Online survey measuring interest

Jim Hanson has a concise way of explaining why a county board and an international commission are studying the feasibility of bringing aviation back to a remote corner of Minnesota.

“If there were ever a place that needed an airport, this is it,” he said.

The need Hanson pinpoints and state tourism officials are seeking to measure concerns an area called the Northwest Angle—a chunk of Minnesota that is bordered by Canada to the west and north, and the well-known fishing and vacationing paradise of Lake of the Woods on its other flanks.

You can get to “The Angle” by automobile, but the drive takes a few hours and requires an international border crossing.

By contrast, a brief 25-mile flight in a general aviation aircraft offers a most attractive alternative—one that hundreds of pilots used to take on a regular basis until the only strip in the Northwest Angle was taken private three years ago, Hanson said in a phone interview.

That lost access to The Angle could be restored if a study shows that pilots would resume flying there. A survey to measure aviators’ interest, available online until Oct. 28, is being conducted by the Lake of the Woods County Board and the Baudette International Airport Commission.

Hanson, a pilot and manager of Albert Lea Municipal Airport, is actively promoting the effort to reopen access to the Northwest Angle, and he urges any pilot who might consider traveling to the remote haven to participate in the survey. Their input could help provide a big boost to Minnesota’s recreational industry, he said.

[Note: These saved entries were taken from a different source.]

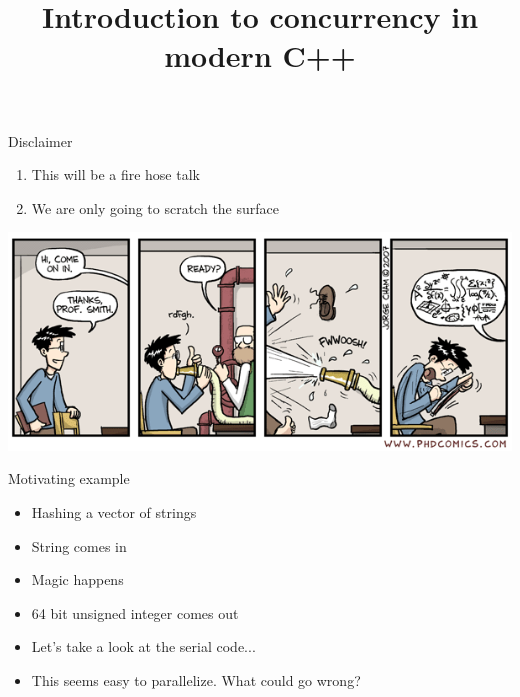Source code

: \documentclass{beamer}
\title{Introduction to concurrency in modern C++}
\date{\vspace{5pt}\formatdate{13}{1}{2021}}
\begin{document}
\maketitle


\begin{frame}{Disclaimer}
\begin{enumerate}
\item This will be a fire hose talk
\item We are only going to scratch the surface
\end{enumerate}
\includegraphics[width=\linewidth]{firehose.png}
\end{frame}

\begin{frame}{Motivating example}
\begin{itemize}
\item Hashing a vector of strings
\item String comes in
\item Magic happens
\item 64 bit unsigned integer comes out
\item Let's take a look at the serial code...
\item This seems easy to parallelize. What could go wrong?
\end{itemize}
\end{frame}
\end{document}
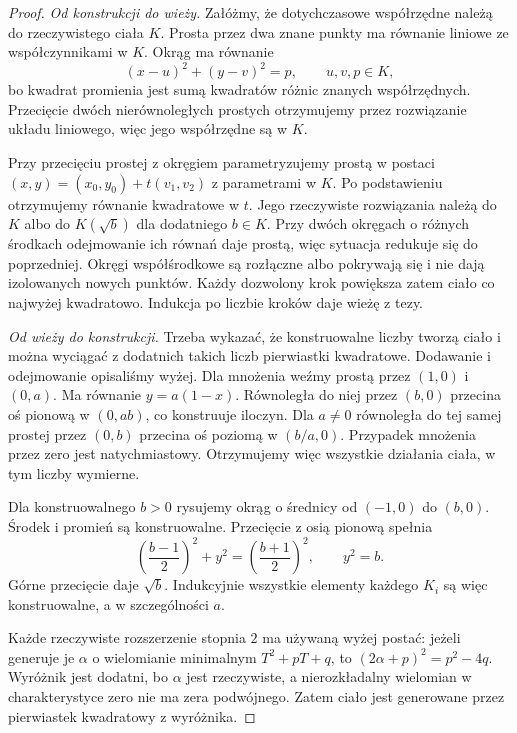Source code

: \documentclass[11pt,a4paper,oneside]{book}
\numberwithin{equation}{section}
\theoremstyle{plain}
\theoremstyle{definition}
\theoremstyle{remark}
\begin{document}
\begin{proof}
\emph{Od konstrukcji do wieży.} Załóżmy, że dotychczasowe współrzędne należą do rzeczywistego ciała $K$. Prosta przez dwa znane punkty ma równanie liniowe ze współczynnikami w $K$. Okrąg ma równanie
\[
(x-u)^2+(y-v)^2=p,\qquad u,v,p\in K,
\]
bo kwadrat promienia jest sumą kwadratów różnic znanych współrzędnych. Przecięcie dwóch nierównoległych prostych otrzymujemy przez rozwiązanie układu liniowego, więc jego współrzędne są w $K$.

Przy przecięciu prostej z okręgiem parametryzujemy prostą w postaci $(x,y)=(x_0,y_0)+t(v_1,v_2)$ z parametrami w $K$. Po podstawieniu otrzymujemy równanie kwadratowe w $t$. Jego rzeczywiste rozwiązania należą do $K$ albo do $K(\sqrt b)$ dla dodatniego $b\in K$. Przy dwóch okręgach o różnych środkach odejmowanie ich równań daje prostą, więc sytuacja redukuje się do poprzedniej. Okręgi współśrodkowe są rozłączne albo pokrywają się i nie dają izolowanych nowych punktów. Każdy dozwolony krok powiększa zatem ciało co najwyżej kwadratowo. Indukcja po liczbie kroków daje wieżę z tezy.

\emph{Od wieży do konstrukcji.} Trzeba wykazać, że konstruowalne liczby tworzą ciało i można wyciągać z dodatnich takich liczb pierwiastki kwadratowe. Dodawanie i odejmowanie opisaliśmy wyżej. Dla mnożenia weźmy prostą przez $(1,0)$ i $(0,a)$. Ma równanie $y=a(1-x)$. Równoległa do niej przez $(b,0)$ przecina oś pionową w $(0,ab)$, co konstruuje iloczyn. Dla $a\ne0$ równoległa do tej samej prostej przez $(0,b)$ przecina oś poziomą w $(b/a,0)$. Przypadek mnożenia przez zero jest natychmiastowy. Otrzymujemy więc wszystkie działania ciała, w tym liczby wymierne.

Dla konstruowalnego $b>0$ rysujemy okrąg o średnicy od $(-1,0)$ do $(b,0)$. Środek i promień są konstruowalne. Przecięcie z osią pionową spełnia
\[
\left(\frac{b-1}{2}\right)^2+y^2=\left(\frac{b+1}{2}\right)^2,
\qquad y^2=b.
\]
Górne przecięcie daje $\sqrt b$. Indukcyjnie wszystkie elementy każdego $K_i$ są więc konstruowalne, a w szczególności $a$.

Każde rzeczywiste rozszerzenie stopnia $2$ ma używaną wyżej postać: jeżeli generuje je $\alpha$ o wielomianie minimalnym $T^2+pT+q$, to $(2\alpha+p)^2=p^2-4q$. Wyróżnik jest dodatni, bo $\alpha$ jest rzeczywiste, a nierozkładalny wielomian w charakterystyce zero nie ma zera podwójnego. Zatem ciało jest generowane przez pierwiastek kwadratowy z wyróżnika.
\end{proof}
\end{document}
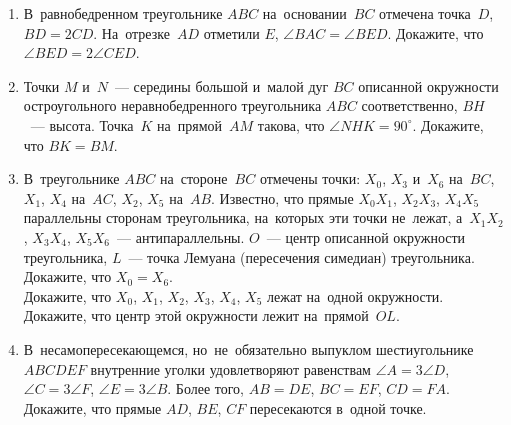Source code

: \begin{enumerate}
\item
В~равнобедренном треугольнике $ABC$ на~основании~$BC$ отмечена точка~$D$,
$BD = 2 CD$.
На~отрезке~$AD$ отметили $E$, $\angle BAC = \angle BED$.
Докажите, что $\angle BED = 2 \angle CED$.

\item
Точки $M$ и~$N$~--- середины большой и~малой дуг $BC$ описанной окружности
остроугольного неравнобедренного треугольника $ABC$ соответственно,
$BH$~--- высота.
Точка~$K$ на~прямой~$AM$ такова, что $\angle NHK = 90^{\circ}$.
Докажите, что $BK = BM$.

\item
В~треугольнике $ABC$ на~стороне~$BC$ отмечены точки:
$X_0$, $X_3$ и~$X_6$ на~$BC$,
$X_1$, $X_4$ на~$AC$, $X_2$, $X_5$ на~$AB$.
Известно, что прямые $X_0 X_1$, $X_2 X_3$, $X_4 X_5$ параллельны сторонам
треугольника, на~которых эти точки не~лежат,
а~$X_1 X_2$, $X_3 X_4$, $X_5 X_6$~--- антипараллельны.
$O$~--- центр описанной окружности треугольника, $L$~--- точка Лемуана
(пересечения симедиан) треугольника.
\\
\subproblem
Докажите, что $X_0 = X_6$.
\\
\subproblem
Докажите, что $X_0$, $X_1$, $X_2$, $X_3$, $X_4$, $X_5$ лежат на~одной
окружности.
\\
\subproblem
Докажите, что центр этой окружности лежит на~прямой~$OL$.

\item
В~несамопересекающемся, но~не~обязательно выпуклом шестиугольнике $ABCDEF$
внутренние уголки удовлетворяют равенствам
$\angle A = 3 \angle D$, $\angle C = 3 \angle F$, $\angle E = 3 \angle B$.
Более того, $AB = DE$, $BC = EF$, $CD = FA$.
Докажите, что прямые $AD$, $BE$, $CF$ пересекаются в~одной точке.

\end{enumerate}

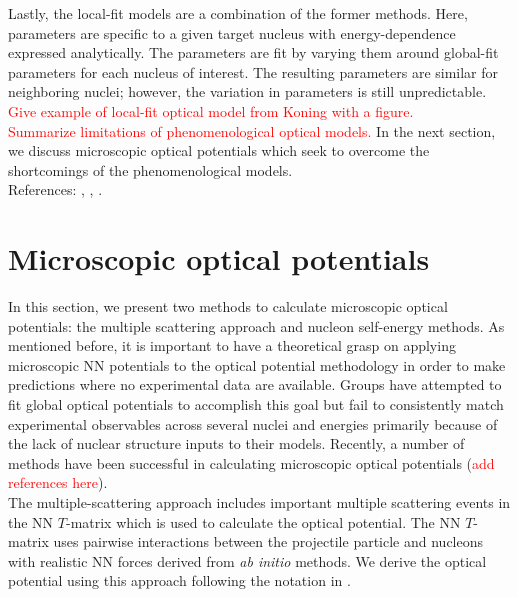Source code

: \documentclass[preprintnumbers,floatfix,aps,prc,preprint,nofootinbib]{revtex4-1}
\begin{document}
Lastly, the local-fit models are a combination of the former methods. Here, parameters are specific to a given target nucleus with energy-dependence expressed analytically. The parameters are fit by varying them around global-fit parameters for each nucleus of interest. The resulting parameters are similar for neighboring nuclei; however, the variation in parameters is still unpredictable. \textcolor{red}{Give example of local-fit optical model from Koning with a figure.}
\\

\textcolor{red}{Summarize limitations of phenomenological optical models.} In the next section, we discuss microscopic optical potentials which seek to overcome the shortcomings of the phenomenological models.
\\

References: \cite{Dickhoff:2018wdd}, \cite{Perey:1976zz}, \cite{Koning:2003zz}.


\section{Microscopic optical potentials}
\label{sec:microscopic}


In this section, we present two methods to calculate microscopic optical potentials: the multiple scattering approach and nucleon self-energy methods. As mentioned before, it is important to have a theoretical grasp on applying microscopic NN potentials to the optical potential methodology in order to make predictions where no experimental data are available. Groups have attempted to fit global optical potentials to accomplish this goal but fail to consistently match experimental observables across several nuclei and energies primarily because of the lack of nuclear structure inputs to their models. Recently, a number of methods have been successful in calculating microscopic optical potentials (\textcolor{red}{add references here}).
\\


The multiple-scattering approach includes important multiple scattering events in the NN $T$-matrix which is used to calculate the optical potential. The NN $T$-matrix uses pairwise interactions between the projectile particle and nucleons with realistic NN forces derived from \textit{ab initio} methods. We derive the optical potential using this approach following the notation in \cite{Dickhoff:2018wdd}.
\\
\end{document}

Two alternatives are under active consideration, said John McKenna, president of the Recreational Aviation Foundation (RAF). One is to study the possibility of acquiring the private airport, and a second possible plan is construction of another landing strip about two miles away. That alternative would solve some problems posed by the existing strip’s limitations, he said; Minnesota pilot and RAF member Kirk Hiner is also spearheading the effort.

Renewed pilot interest was also spurred by Minnesota’s recent passage of a recreational-use statute, the RAF noted in an article about its support for the Northwest Angle airport study. Recreational-use laws can ease the liability concerns of private landowners who allow aircraft to land on their property.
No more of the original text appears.